In the mid-1870s, many American artists were seeking training in Munich, and by October of 1875 Ulrich had followed their lead, enrolling that month at the city’s Royal Academy, where his instructors were Ludwig von Löfftz and Wilhelm Lindenschmidt.  He quickly became part of the circle of American painters led by Frank Duveneck. Indeed, Duveneck submitted a portrait of Ulrich as his diploma piece to the National Academy of Design in 1882 (National Academy of Design, New York). Ulrich also associated closely with John Henry Twachtman, who was a fellow student in Löfftz’s class. The two traveled together to Polling, Germany, where an American artists’ colony had formed; they signed the guestbook sequentially in the spring of 1876.

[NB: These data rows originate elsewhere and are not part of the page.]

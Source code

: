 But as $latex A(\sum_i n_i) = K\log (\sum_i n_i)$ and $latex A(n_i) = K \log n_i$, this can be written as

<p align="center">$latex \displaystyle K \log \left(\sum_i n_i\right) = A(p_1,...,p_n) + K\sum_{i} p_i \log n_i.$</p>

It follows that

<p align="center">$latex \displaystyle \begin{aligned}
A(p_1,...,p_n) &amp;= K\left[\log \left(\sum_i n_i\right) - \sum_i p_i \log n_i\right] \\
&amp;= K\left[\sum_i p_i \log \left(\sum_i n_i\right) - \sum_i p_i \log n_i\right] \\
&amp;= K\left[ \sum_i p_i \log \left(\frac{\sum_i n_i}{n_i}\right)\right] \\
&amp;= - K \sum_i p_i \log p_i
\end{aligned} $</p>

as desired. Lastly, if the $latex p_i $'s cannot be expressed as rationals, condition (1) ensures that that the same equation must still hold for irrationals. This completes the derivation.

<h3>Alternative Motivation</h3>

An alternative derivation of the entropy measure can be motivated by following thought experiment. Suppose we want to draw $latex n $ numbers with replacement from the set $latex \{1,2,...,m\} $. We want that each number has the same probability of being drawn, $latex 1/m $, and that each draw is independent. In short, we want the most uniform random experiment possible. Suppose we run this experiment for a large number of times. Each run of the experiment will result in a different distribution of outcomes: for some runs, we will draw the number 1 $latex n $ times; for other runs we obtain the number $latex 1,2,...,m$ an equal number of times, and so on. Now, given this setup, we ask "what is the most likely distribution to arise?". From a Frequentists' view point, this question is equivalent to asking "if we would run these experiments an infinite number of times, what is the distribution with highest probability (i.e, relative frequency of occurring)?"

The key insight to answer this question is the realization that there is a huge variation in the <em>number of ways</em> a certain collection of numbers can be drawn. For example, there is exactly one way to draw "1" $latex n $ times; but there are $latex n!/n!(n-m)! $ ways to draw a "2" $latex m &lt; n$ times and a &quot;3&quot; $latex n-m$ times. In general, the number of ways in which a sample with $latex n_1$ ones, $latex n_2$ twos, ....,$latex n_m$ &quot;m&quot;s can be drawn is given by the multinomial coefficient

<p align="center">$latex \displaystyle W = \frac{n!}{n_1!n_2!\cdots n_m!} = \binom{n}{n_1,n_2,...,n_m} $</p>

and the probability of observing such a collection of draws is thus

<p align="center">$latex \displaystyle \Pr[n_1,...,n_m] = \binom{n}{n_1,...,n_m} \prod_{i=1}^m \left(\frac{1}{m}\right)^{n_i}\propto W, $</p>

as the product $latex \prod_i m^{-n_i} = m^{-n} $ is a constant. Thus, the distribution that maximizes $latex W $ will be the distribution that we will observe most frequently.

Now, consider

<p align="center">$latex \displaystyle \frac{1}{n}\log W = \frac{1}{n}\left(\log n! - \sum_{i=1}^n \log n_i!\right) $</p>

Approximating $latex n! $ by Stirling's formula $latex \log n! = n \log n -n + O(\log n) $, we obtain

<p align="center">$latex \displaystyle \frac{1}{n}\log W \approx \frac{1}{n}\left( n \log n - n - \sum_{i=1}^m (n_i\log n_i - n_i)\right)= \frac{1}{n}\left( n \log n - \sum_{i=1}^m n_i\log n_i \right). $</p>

In Munich, Ulrich became dedicated to a realist approach, influenced by the circle of German realists who gathered around Wilhelm Leibl, an artist who followed in the mode of Gustave Courbet.  By contrast with other Americans, such as Frank Duveneck and Frank Currier, who adhered to the painterly bravura approach that Leibl pioneered in the early 1870s, Ulrich developed a fastidious method of painting that reflected his study of the works of the old masters and of the seventeenth-century Dutch Little Masters.  In this respect, his art was close to that produced by Leibl in the mid- and late 1870s as well as to such German genre painters as Franz von Defregger and Ludwig Knauss rather to that of his American contemporaries.  He focused on images of peasant life, a subject that would remain of interest to him throughout his career.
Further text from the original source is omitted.